When you print out your credit report in its entirety, the big stack of papers can be a little daunting. You can probably tell if you’ve got a great score, or one that could use a little improvement, but what does all the extra information mean? And how can you use the information contained in your credit report to improve your score and repair your credit?
There’s more to a credit report than just the score. If you have a low score, then the key to improving it lies within the report itself. Here are 6 steps to unlocking the secrets of your credit report and finding ways to improve your score.
Step 1: Double Check Your Personal Information for Errors
At the top of your report is personal information that identifies you, including your name, present and past addresses, and employment info. If any of this is inaccurate it could negatively impact your score, so double check every little detail to make sure it’s correct. A misspelled name or incorrect address could mean that someone else’s credit history is being included on your report.
When you spot errors, these are the easiest to fix. You can send a credit dispute letter to the credit bureaus or get the help of a credit repair company. The credit bureaus are required by law to fix any errors to your report in a timely manner, and at no cost to you.
Step 2: Review Your Credit Summary
The next portion of your credit report is your credit summary. It provides an overview of the report, including the types of accounts, number of current and delinquent accounts, and your total amount of debt.
This section gives you a broad idea of what you’re working with: how much debt you have, number of opened and closed accounts, etc.
Step 3: Review Your Account History
Now we’ve reached the Account History portion of your credit report, which contains the most information by far. Here you’ll dive into all the details of all your accounts, even ones that have been closed for years.
Here’s what to look for:
- Date Opened: Older accounts can improve your score since it shows you have established credit history, but only if you’ve stayed current with your payments.
- Responsibility: This section lets you know if the account is individual, joint, or if you have authorized users. If it’s joint, then your score may be affected by the person with whom you share the account.
- Balance: How much is currently owed. Check for accuracy.

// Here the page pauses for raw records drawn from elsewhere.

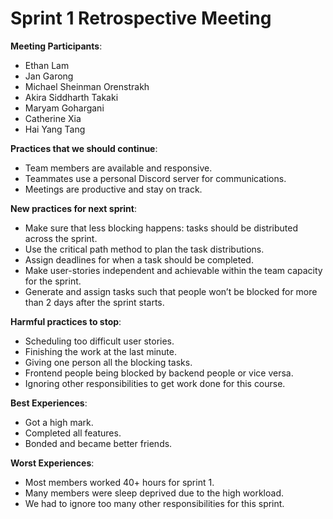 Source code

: <!-- Output copied to clipboard! -->

<!-----
NEW: Check the "Suppress top comment" option to remove this info from the output.

Conversion time: 0.541 seconds.


Using this Markdown file:

1. Paste this output into your source file.
2. See the notes and action items below regarding this conversion run.
3. Check the rendered output (headings, lists, code blocks, tables) for proper
   formatting and use a linkchecker before you publish this page.

Conversion notes:

* Docs to Markdown version 1.0β30
* Fri Jul 02 2021 20:07:32 GMT-0700 (PDT)
* Source doc: SR1
----->



# **Sprint 1 Retrospective Meeting**

**Meeting Participants**: 



* Ethan Lam
* Jan Garong
* Michael Sheinman Orenstrakh
* Akira Siddharth Takaki
* Maryam Gohargani
* Catherine Xia
* Hai Yang Tang	

**Practices that we should continue**:



* Team members are available and responsive.
* Teammates use a personal Discord server for communications.
* Meetings are productive and stay on track.

**New practices for next sprint**:



* Make sure that less blocking happens: tasks should be distributed across the sprint. 
* Use the critical path method to plan the task distributions. 
* Assign deadlines for when a task should be completed.
* Make user-stories independent and achievable within the team capacity for the sprint.
* Generate and assign tasks such that people won’t be blocked for more than 2 days after the sprint starts.

**Harmful practices to stop**:



* Scheduling too difficult user stories. 
* Finishing the work at the last minute. 
* Giving one person all the blocking tasks.
* Frontend people being blocked by backend people or vice versa.  
* Ignoring other responsibilities to get work done for this course.

**Best Experiences**:



* Got a high mark.
* Completed all features.
* Bonded and became better friends.

**Worst Experiences**:



* Most members worked 40+ hours for sprint 1.
* Many members were sleep deprived due to the high workload.
* We had to ignore too many other responsibilities for this sprint. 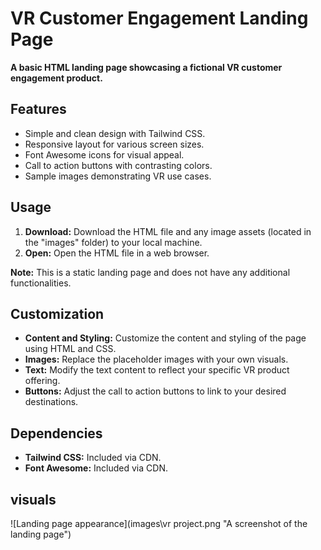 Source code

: # VR Customer Engagement Landing Page

**A basic HTML landing page showcasing a fictional VR customer engagement product.**

## Features

* Simple and clean design with Tailwind CSS.
* Responsive layout for various screen sizes.
* Font Awesome icons for visual appeal.
* Call to action buttons with contrasting colors.
* Sample images demonstrating VR use cases.

## Usage

1. **Download:** Download the HTML file and any image assets (located in the "images" folder) to your local machine.
2. **Open:** Open the HTML file in a web browser.

**Note:** This is a static landing page and does not have any additional functionalities.

## Customization

* **Content and Styling:** Customize the content and styling of the page using HTML and CSS.
* **Images:** Replace the placeholder images with your own visuals.
* **Text:** Modify the text content to reflect your specific VR product offering.
* **Buttons:** Adjust the call to action buttons to link to your desired destinations.

## Dependencies

* **Tailwind CSS:** Included via CDN.
* **Font Awesome:** Included via CDN.

## visuals
![Landing page appearance](images\vr project.png "A screenshot of the landing page") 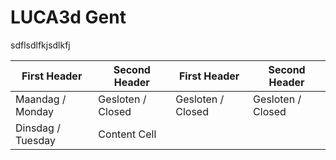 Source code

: # LUCA3d Gent
sdflsdlfkjsdlkfj



| First Header  | Second Header | First Header  | Second Header |
| ------------- | ------------- | ------------- | ------------- |
| Maandag / Monday  | Gesloten / Closed	  | Gesloten / Closed	  | Gesloten / Closed	  |
| Dinsdag / Tuesday  | Content Cell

- Credit limit: Ideally, your revolving balance shouldn’t be more than 10% of your credit limit – any higher and it starts to negatively affect your score.
- Past Due: Lets you know if you’re currently past due (or past due on the date that your creditor reported it to the credit bureau).
- Payment Status: Whether you’re current or past due.
- Remarks: Here you can read any special remarks you creditor put in (if they chose to).
- Payment History: This part is crucial. It shows a timeline of your payments, and if any were past-due (which is a big factor in determining your score).
Look for any errors in this information, because if you find any mistakes or typos then you can improve your credit score simply by bringing it to the attention of the credit bureau (they’ll typically open up an investigation and contact the creditor in question). However, if everything is accurate, then you the have to look for other ways to improve your score, such as paying down your debt, making payments on time, and waiting for negative factors to be removed automatically (which takes anywhere from 7 to 10 years).
Step 4: Public Records
Here you’ll find information on any bankruptcies, tax liens, and even unpaid child support (in some states). With any luck, you won’t have anything reported here, but if you do have a bankruptcy or other public record you could be in for a wait of 10 years before it’s removed.
Consulting with a professional credit repair firm can help you better understand your options if you have anything reported in the Public Records section.
Step 5: Credit Inquiries
Finally, you have a list of all the people or organizations who have requested your credit report over the last 2 years. Too many inquiries can negatively impact your score, and so applying for several loans all at once could potentially take your score down a notch or two.
Step 6: Get a Free Credit Consultation
Most credit repair companies will offer a free initial credit consultation, typically over the phone. They can help you decide which actions will be right for you, but remember: credit repair companies are most effective when there are actual errors on your report. If everything is accurate, then you may just have to buckle down and practice some disciplined budgeting.